04.26.2013

Regulatory Proposal Roils Options Sector

04.26.2013
Terry Flanagan

Options exchanges and brokerage and trading leaders gathered at the industry’s annual conference in Las Vegas had heated discussions concerning legislation and regulations, especially a proposal to treat all derivatives the same for tax purposes.

The U.S. Securities Markets Coalition, comprised of all U.S. options exchanges and the Options Clearing Corp., circulated comments on the financial products tax reform proposal draft from U.S. House of Representatives Ways and Means Committee Chairman Dave Camp (R-MI).  The proposal has spurred a strong industry effort to beat back the proposed tax changes on covered calls and protective puts, participants said.

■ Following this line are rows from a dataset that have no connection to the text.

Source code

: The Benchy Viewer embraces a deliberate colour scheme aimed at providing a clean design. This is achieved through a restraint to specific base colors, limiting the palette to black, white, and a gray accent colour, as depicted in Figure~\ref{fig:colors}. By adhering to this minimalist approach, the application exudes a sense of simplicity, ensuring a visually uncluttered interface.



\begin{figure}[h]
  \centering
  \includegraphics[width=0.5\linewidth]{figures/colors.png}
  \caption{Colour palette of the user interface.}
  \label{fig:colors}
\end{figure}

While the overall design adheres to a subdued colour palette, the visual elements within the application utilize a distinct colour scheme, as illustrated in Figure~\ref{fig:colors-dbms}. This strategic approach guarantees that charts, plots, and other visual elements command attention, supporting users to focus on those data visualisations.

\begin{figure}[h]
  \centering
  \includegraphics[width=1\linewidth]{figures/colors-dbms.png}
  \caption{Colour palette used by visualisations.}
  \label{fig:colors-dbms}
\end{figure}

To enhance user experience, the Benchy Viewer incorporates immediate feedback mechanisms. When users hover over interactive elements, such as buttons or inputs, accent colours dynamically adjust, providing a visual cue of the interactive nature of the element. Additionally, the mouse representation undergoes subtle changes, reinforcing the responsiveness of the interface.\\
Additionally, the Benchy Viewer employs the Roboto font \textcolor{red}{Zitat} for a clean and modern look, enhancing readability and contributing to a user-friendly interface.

Exchanges have responded to Chairman Camp, the OCC is very active on the Hill, and the top firms trading listed options and doing retail business “are showing it will change peoples’ behavior and it will increase the risks they face,” said Paul Jignati, managing director of market structure at TD Ameritrade.

In the proposal, all derivatives, including exchange-traded options, would be treated as sold at year-end, and gain or loss would be treated as ordinary income or loss rather than capital gain or loss.

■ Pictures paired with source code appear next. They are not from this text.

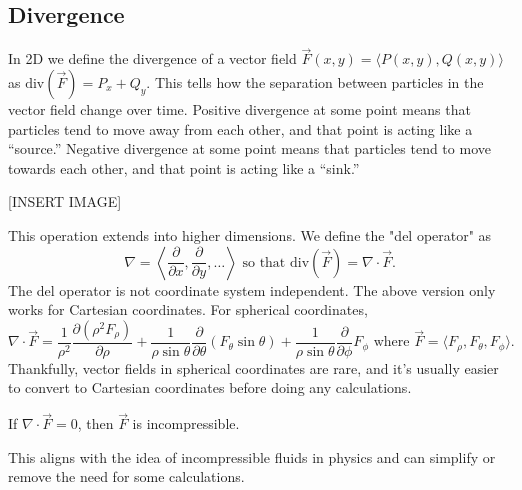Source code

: \subsection{Divergence}
\noindent
In 2D we define the divergence of a vector field $\vec{F}(x,y) = \langle P(x,y), Q(x,y) \rangle$ as $\text{div}(\vec{F}) = P_x+Q_y$. This tells how the separation between particles in the vector field change over time. Positive divergence at some point means that particles tend to move away from each other, and that point is acting like a “source.” Negative divergence at some point means that particles tend to move towards each other, and that point is acting like a “sink.”

[INSERT IMAGE]

\noindent
This operation extends into higher dimensions. We define the "del operator" as
\begin{equation*}
	\nabla = \left< \frac{\partial}{\partial x}, \frac{\partial}{\partial y},\ldots\right> \text{ so that } \text{div}(\vec{F}) = \nabla \cdot \vec{F}.
\end{equation*}
The del operator is not coordinate system independent. The above version only works for Cartesian coordinates. For spherical coordinates,
\begin{equation*}
	\nabla \cdot \vec{F} = \frac{1}{\rho^2}\frac{\partial(\rho^2 F_\rho)}{\partial\rho} + \frac{1}{\rho\sin{\theta}}\frac{\partial}{\partial\theta}(F_\theta \sin{\theta}) + \frac{1}{\rho\sin{\theta}}\frac{\partial}{\partial\phi}F_\phi  \text{ where } \vec{F} = \langle F_\rho, F_\theta, F_\phi \rangle.
\end{equation*}
Thankfully, vector fields in spherical coordinates are rare, and it's usually easier to convert to Cartesian coordinates before doing any calculations.\\

\begin{definition}
	If $\nabla \cdot \vec{F} = 0$, then $\vec{F}$ is incompressible.
\end{definition}
\noindent
This aligns with the idea of incompressible fluids in physics and can simplify or remove the need for some calculations.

While tax reformers believe they are making it easier for long-term investors to buy and hold, market participants note that they will be unable to use options as they do today if the measures are adapted. One unintended consequence could be customers shifting from exchange-traded to off-exchange instruments, which is contrary to the direction regulators want trading to move.

Jignati moderated an exchange-leader panel at the OIC conference.  “We had a 45-minute panel and spent 35 minutes on regulatory and legislative topics and 10 minutes on how we’re going to develop and grow the business,” he said.

Comprehensive tax reform in general, and Chairman Camp’s efforts to get input on whether policies outlined would further the goals of simplicity, efficiency, and fairness were lauded by Joe Corcoran, head of the OCC Washington office. “It’s a good process,” he said.

Industry educators are out in force. Much of the pushback is about how uniform tax treatment for all derivatives could disadvantage listed options in the mark-to-market approach and the associated rules for stock that is part of a so-called mixed straddle.

Treatment of appreciated stock as sold when a taxpayer enters into an option transaction that creates a mixed straddle is an example of an issue that is both technical and practical. Is the relevant value for computing gain/loss its fair market value at that time, or another value such as closing price or weighted average? Determining fair market value for thinly traded contracts was another difficulty cited in the U.S. Securities Markets Coalition’s comments.

The proposal would require capturing and retaining many more data points than current law, such as the values of the stock when options are entered into or expire. Though they would have no relevance except for tax purposes, they would require significant configuration changes to reporting systems of retail options brokerage firms, mutual funds, and other institutions and would raise issues about distributing clients’ proceeds given necessary calculation for tax assessment on the ‘phantom’ gains.

“We spent four years and millions of dollars on our systems for the last tax change,” one options brokerage executive said. “This would virtually wipe out all of that.”

Decreased liquidity is seen as the worst side effect of the proposed rule. “Losing liquidity – the cost you have to pay for liquidity – will be a far worse impact than increased trading costs,” Jignati stated.

Market sources noted that the Committee has shown signs of acknowledging pitfalls of its draft tax changes, implying some flexibility and potential openness to rework the proposal.